### Task details
Here is the task for the records below: repeat exactly the lines from the one with "Google Maps SDK for Flutter sample code" to the one with "[Google Maps SDK", both included, and nothing else.

### Collected data
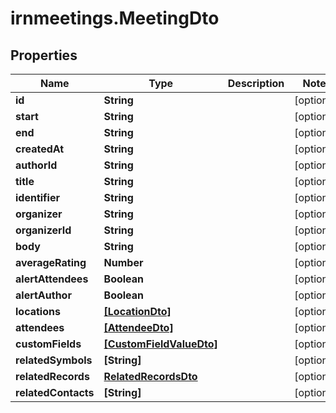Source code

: # irnmeetings.MeetingDto

## Properties

Name | Type | Description | Notes
------------ | ------------- | ------------- | -------------
**id** | **String** |  | [optional] 
**start** | **String** |  | [optional] 
**end** | **String** |  | [optional] 
**createdAt** | **String** |  | [optional] 
**authorId** | **String** |  | [optional] 
**title** | **String** |  | [optional] 
**identifier** | **String** |  | [optional] 
**organizer** | **String** |  | [optional] 
**organizerId** | **String** |  | [optional] 
**body** | **String** |  | [optional] 
**averageRating** | **Number** |  | [optional] 
**alertAttendees** | **Boolean** |  | [optional] 
**alertAuthor** | **Boolean** |  | [optional] 
**locations** | [**[LocationDto]**](LocationDto.md) |  | [optional] 
**attendees** | [**[AttendeeDto]**](AttendeeDto.md) |  | [optional] 
**customFields** | [**[CustomFieldValueDto]**](CustomFieldValueDto.md) |  | [optional] 
**relatedSymbols** | **[String]** |  | [optional] 
**relatedRecords** | [**RelatedRecordsDto**](RelatedRecordsDto.md) |  | [optional] 
**relatedContacts** | **[String]** |  | [optional] 


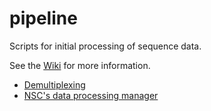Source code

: # pipeline

Scripts for initial processing of sequence data.

See the [Wiki](https://github.com/nsc-norway/pipeline/wiki) for more information. 


* [Demultiplexing](https://github.com/nsc-norway/pipeline/wiki/Demultiplexing)
* [NSC's data processing manager](https://github.com/nsc-norway/pipeline/wiki/DataProcessing)
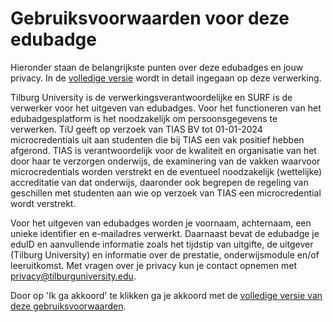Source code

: # Gebruiksvoorwaarden voor deze edubadge

Hieronder staan de belangrijkste punten over deze edubadges en jouw privacy. In de [volledige versie](https://raw.githubusercontent.com/edubadges/privacy/master/tilburg-university/edubadges-formal-text-nl.md) wordt in detail ingegaan op deze verwerking.

Tilburg University is de verwerkingsverantwoordelijke en SURF is de verwerker voor het uitgeven van edubadges. Voor het functioneren van het edubadgesplatform is het noodzakelijk om persoonsgegevens te verwerken. TiU geeft op verzoek van TIAS BV tot 01-01-2024 microcredentials uit aan studenten die bij TIAS een vak positief hebben afgerond. TIAS is verantwoordelijk voor de kwaliteit en organisatie van het door haar te verzorgen onderwijs, de examinering van de vakken waarvoor microcredentials worden verstrekt en de eventueel noodzakelijk (wettelijke) accreditatie van dat onderwijs, daaronder ook begrepen de regeling van geschillen met studenten aan wie op verzoek van TIAS een microcredential wordt verstrekt.

Voor het uitgeven van edubadges worden je voornaam, achternaam, een unieke identifier en e-mailadres verwerkt. Daarnaast bevat de edubadge je eduID en aanvullende informatie zoals het tijdstip van uitgifte, de uitgever (Tilburg University) en informatie over de prestatie, onderwijsmodule en/of leeruitkomst. Met vragen over je privacy kun je contact opnemen met [privacy@tilburguniversity.edu](mailto:privacy@tilburguniversity.edu).

Door op 'Ik ga akkoord' te klikken ga je akkoord met de [volledige versie van deze gebruiksvoorwaarden](https://raw.githubusercontent.com/edubadges/privacy/master/tilburg-university/edubadges-formal-text-nl.md).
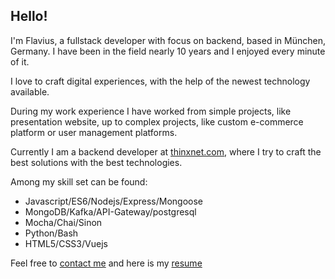 
## Hello!

I'm Flavius, a fullstack developer with focus on backend, based in München, Germany. I have been in the field nearly 10 years and I enjoyed every minute of it.

I love to craft digital experiences, with the help of the newest technology available. 

During my work experience I have worked from simple projects, like presentation website, up to complex projects, like custom e-commerce platform or user management platforms.

Currently I am a backend developer at [thinxnet.com](thinxnet.com), where I try to craft the best solutions with the best technologies.

Among my skill set can be found:

* Javascript/ES6/Nodejs/Express/Mongoose
* MongoDB/Kafka/API-Gateway/postgresql
* Mocha/Chai/Sinon
* Python/Bash
* HTML5/CSS3/Vuejs

Feel free to [contact me](/contact) and here is my [resume](/assets/Flavius_Cojocariu_Resume.pdf)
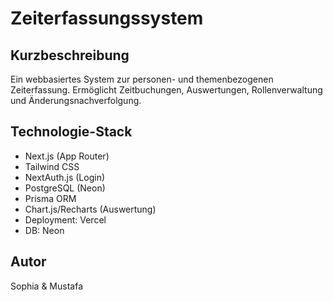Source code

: # Zeiterfassungssystem

## Kurzbeschreibung
Ein webbasiertes System zur personen- und themenbezogenen Zeiterfassung. Ermöglicht Zeitbuchungen, Auswertungen, Rollenverwaltung und Änderungsnachverfolgung.

## Technologie-Stack
- Next.js (App Router)
- Tailwind CSS
- NextAuth.js (Login)
- PostgreSQL (Neon)
- Prisma ORM
- Chart.js/Recharts (Auswertung)
- Deployment: Vercel
- DB: Neon

## Autor
Sophia & Mustafa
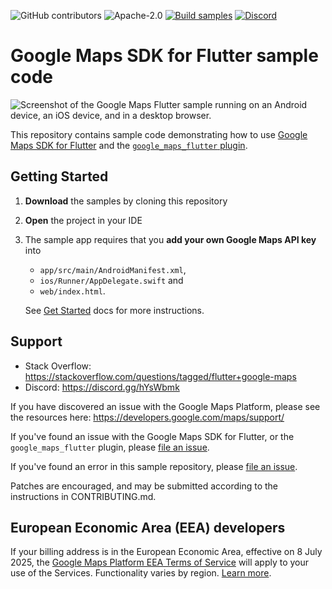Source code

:![GitHub contributors](https://img.shields.io/github/contributors/googlemaps-samples/flutter-maps-samples)
![Apache-2.0](https://img.shields.io/badge/license-Apache-blue)
[![Build samples](https://github.com/googlemaps-samples/flutter-maps-samples/actions/workflows/test-and-build.yaml/badge.svg?branch=main)](https://github.com/googlemaps-samples/flutter-maps-samples/actions/workflows/test-and-build.yaml)
[![Discord](https://img.shields.io/discord/676948200904589322)](https://discord.gg/hYsWbmk)

Google Maps SDK for Flutter sample code
=======================================

<img src="screenshots.png" alt="Screenshot of the Google Maps Flutter sample running on an Android device, an iOS device, and in a desktop browser."/>

This repository contains sample code demonstrating how to use
[Google Maps SDK for Flutter](https://developers.google.com/maps/flutter-package/overview)
and the [`google_maps_flutter` plugin](https://pub.dev/packages/google_maps_flutter).

Getting Started
---------------

1. **Download** the samples by cloning this repository
2. **Open** the project in your IDE
3. The sample app requires that you **add your own Google Maps API key** into
   - `app/src/main/AndroidManifest.xml`,
   - `ios/Runner/AppDelegate.swift` and
   - `web/index.html`.

   See [Get Started](https://developers.google.com/maps/get-started)
   docs for more instructions.

Support
-------

- Stack Overflow: https://stackoverflow.com/questions/tagged/flutter+google-maps
- Discord: https://discord.gg/hYsWbmk

If you have discovered an issue with the Google Maps Platform, please see
the resources here: https://developers.google.com/maps/support/

If you've found an issue with the Google Maps SDK for Flutter,
or the `google_maps_flutter` plugin,
please [file an issue](https://github.com/flutter/flutter/issues?q=is%3Aissue+is%3Aopen+label%3A%22p%3A+maps%22).

If you've found an error in this sample repository, 
please [file an issue](https://github.com/googlemaps-samples/flutter-maps-samples/issues).

Patches are encouraged, and may be submitted according to the instructions in
CONTRIBUTING.md.

European Economic Area (EEA) developers
---------------------------------------

If your billing address is in the European Economic Area,
effective on 8 July 2025, the
[Google Maps Platform EEA Terms of Service](https://cloud.google.com/terms/maps-platform/eea)
will apply to your use of the Services.
Functionality varies by region.
[Learn more](https://developers.google.com/maps/comms/eea/faq).
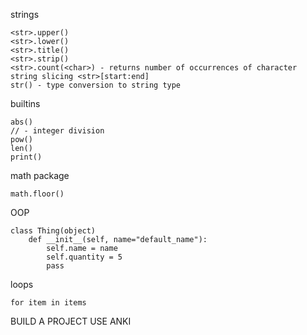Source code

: strings
	
	<str>.upper()
	<str>.lower()
	<str>.title()
	<str>.strip()
	<str>.count(<char>) - returns number of occurrences of character
	string slicing <str>[start:end]
	str() - type conversion to string type

builtins

	abs()
	// - integer division
	pow()
	len()
	print()

math package

	math.floor()

OOP

	class Thing(object)
		def __init__(self, name="default_name"):
			self.name = name
			self.quantity = 5
			pass

loops

	for item in items

BUILD A PROJECT
USE ANKI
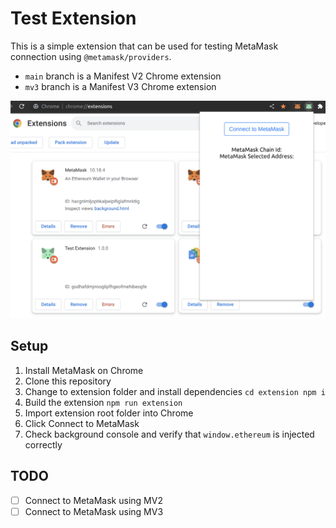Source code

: # Test Extension
This is a simple extension that can be used for testing MetaMask connection using `@metamask/providers`.
- `main` branch is a Manifest V2 Chrome extension
- `mv3` branch is a Manifest V3 Chrome extension

![popup](./images/popup.png)

## Setup
1. Install MetaMask on Chrome
2. Clone this repository
3. Change to extension folder and install dependencies `cd extension npm i`
4. Build the extension `npm run extension`
5. Import extension root folder into Chrome
6. Click Connect to MetaMask
7. Check background console and verify that `window.ethereum` is injected correctly

## TODO
- [ ] Connect to MetaMask using MV2
- [ ] Connect to MetaMask using MV3
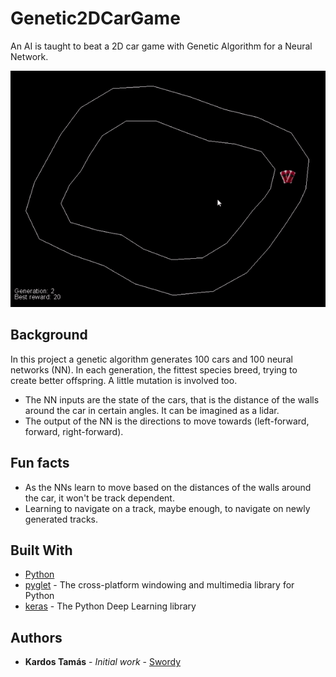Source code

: # Genetic2DCarGame
An AI is taught to beat a 2D car game with Genetic Algorithm for a Neural Network.

![](imgs/showcase.gif)

## Background
In this project a genetic algorithm generates 100 cars and 100 neural networks (NN). In each generation, the fittest species breed, trying to create better offspring. A little mutation is involved too.
* The NN inputs are the state of the cars, that is the distance of the walls around the car in certain angles. It can be imagined as a lidar.
* The output of the NN is the directions to move towards (left-forward, forward, right-forward).

## Fun facts
* As the NNs learn to move based on the distances of the walls around the car, it won't be track dependent.
* Learning to navigate on a track, maybe enough, to navigate on newly generated tracks.

## Built With
* [Python](https://www.python.org/)
* [pyglet](http://pyglet.org/) - The cross-platform windowing and multimedia library for Python
* [keras](https://keras.io/) - The Python Deep Learning library

## Authors

* **Kardos Tamás** - *Initial work* - [Swordy](https://github.com/swordey)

### Finished exercise
Google Maps SDK for Flutter sample code
=======================================

<img src="screenshots.png" alt="Screenshot of the Google Maps Flutter sample running on an Android device, an iOS device, and in a desktop browser."/>

This repository contains sample code demonstrating how to use
[Google Maps SDK for Flutter](https://developers.google.com/maps/flutter-package/overview)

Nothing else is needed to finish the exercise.